On the one hand The Guardian explores the different ways to offer students international experiences and the benefits tied to these. Europe is full of historic places and experiencing them in real life, like the battlegrounds of the World Wars or medieval cathedrals and castles, makes learning far more immersive.
On the other hand the New York Times published an article that describes a relatively new discipline known as the digital humanities, formerly known as humanities computing. The aim of this discipline is to recreate long-lost civilizations and to create virtual databases, a form of curation in a new digital age to bring research to a much wider audience than scholars only.
Now, your school might well have one or several international partnerships which is great and allows students to make some real-life experiences in a culture other than their own.
However, in this article I’d like to point you to some projects and websites to use in class, either to prepare for a trip abroad or to have the possibility of exploring when going abroad is not possible. So I took a closer look at some of the sources the New York Times mentioned in its article about digital humanities.
Oxford’s Great War Archive
Oxford’s Great War Archive is a fantastic resource for teachers and students alike. Not only does it show everyday life situations in WWI, shown through authentic photography and memorabilia, but in the education section you will find lots of fine teaching materials to help you setup your history classes around the topic.
If you apply the flipped classroom model there can be found self-study materials for students such as video clips and podcasts they can use in order to prepare for a lesson or do a presentation based on what they learnt.
Last but not least, there are interesting discoveries to be made whether you’re a lifelong learner and generally interested in the First World War or if you’re just looking for study materials in college or university.
All in all, such a rich website with tons of useful material such as lesson ideas, film footage, podcasts, texts, photos and more that could keep your students busy for months without having fancy 3D graphics.
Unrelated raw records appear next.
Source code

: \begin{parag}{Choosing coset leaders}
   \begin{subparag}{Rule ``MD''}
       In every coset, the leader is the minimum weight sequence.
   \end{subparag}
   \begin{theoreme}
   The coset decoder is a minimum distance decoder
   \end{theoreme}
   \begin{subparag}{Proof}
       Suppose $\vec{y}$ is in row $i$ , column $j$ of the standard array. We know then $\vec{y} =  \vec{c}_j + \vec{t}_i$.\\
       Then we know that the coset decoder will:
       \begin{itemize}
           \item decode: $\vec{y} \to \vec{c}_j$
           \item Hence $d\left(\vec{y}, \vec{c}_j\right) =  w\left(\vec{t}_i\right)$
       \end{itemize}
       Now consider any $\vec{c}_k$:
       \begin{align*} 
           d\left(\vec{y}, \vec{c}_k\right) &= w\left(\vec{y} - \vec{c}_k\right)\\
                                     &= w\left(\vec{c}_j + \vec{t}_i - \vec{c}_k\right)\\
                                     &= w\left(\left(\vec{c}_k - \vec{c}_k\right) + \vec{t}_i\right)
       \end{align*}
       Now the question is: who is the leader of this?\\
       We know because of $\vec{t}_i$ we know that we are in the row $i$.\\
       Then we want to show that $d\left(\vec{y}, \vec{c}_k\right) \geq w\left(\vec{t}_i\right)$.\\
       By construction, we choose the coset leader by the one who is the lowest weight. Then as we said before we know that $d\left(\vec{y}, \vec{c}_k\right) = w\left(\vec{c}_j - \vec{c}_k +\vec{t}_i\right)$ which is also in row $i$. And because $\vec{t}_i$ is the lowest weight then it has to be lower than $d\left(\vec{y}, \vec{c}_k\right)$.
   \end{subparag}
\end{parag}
But nothing against 3D though if it makes sense and is put in context! Giza 3D is such an example. As the name suggests, the project brings the Giza plateau back to life in 3D. After ten years of research Harvard University and French 3D company Dassault Sytèmes introduced the final result this May. What you and your students will explore is the most accurate illustration of the Giza plateau during pharaoh Khufu’s reign around 2500 B.C.
Not only does this approach bring a new dimension to archeology but to our classrooms as well. Students formerly not overly interested in history might find this “real-life” approach less abstract and therefore find a new motivation.
A little downer is that you need a broadband internet connection and a powerful machine to get a maximum out of the experience. Also, if you use laptops in class it will be helpful to connect mice as the project involves a lot of scrolling and I personally found it all went smoother using a mouse.
I would definitely recommend the project to give today’s students a near-real experiences of what the plateau looked like more than 4500 years ago.
Uruk Project again takes a different approach. The project is a collaboration of the University of Western Sydney, Australia and the Federation of American Scientists. The teams decided to use the virtual world of Second Life which in recent years found quite some success in the higher education and research community.
Uruk focuses not only on how the Sumerian city looked like around 3000 B.C but also how its inhabitants behaved and worked and interacted with each other and their environment.
The website gives you a short historical reference and it is also very interesting to read about the technology developed that makes the inhabitants of Uruk speak with each other and interact.
What will probably draw your students most to the project are the characters and the story. Under “Agents” they will get introduced to the main characters and under “Demos” you’ll find three episodes as well as access to the latest live prototype if you want (or are able) to take your class into Second Life.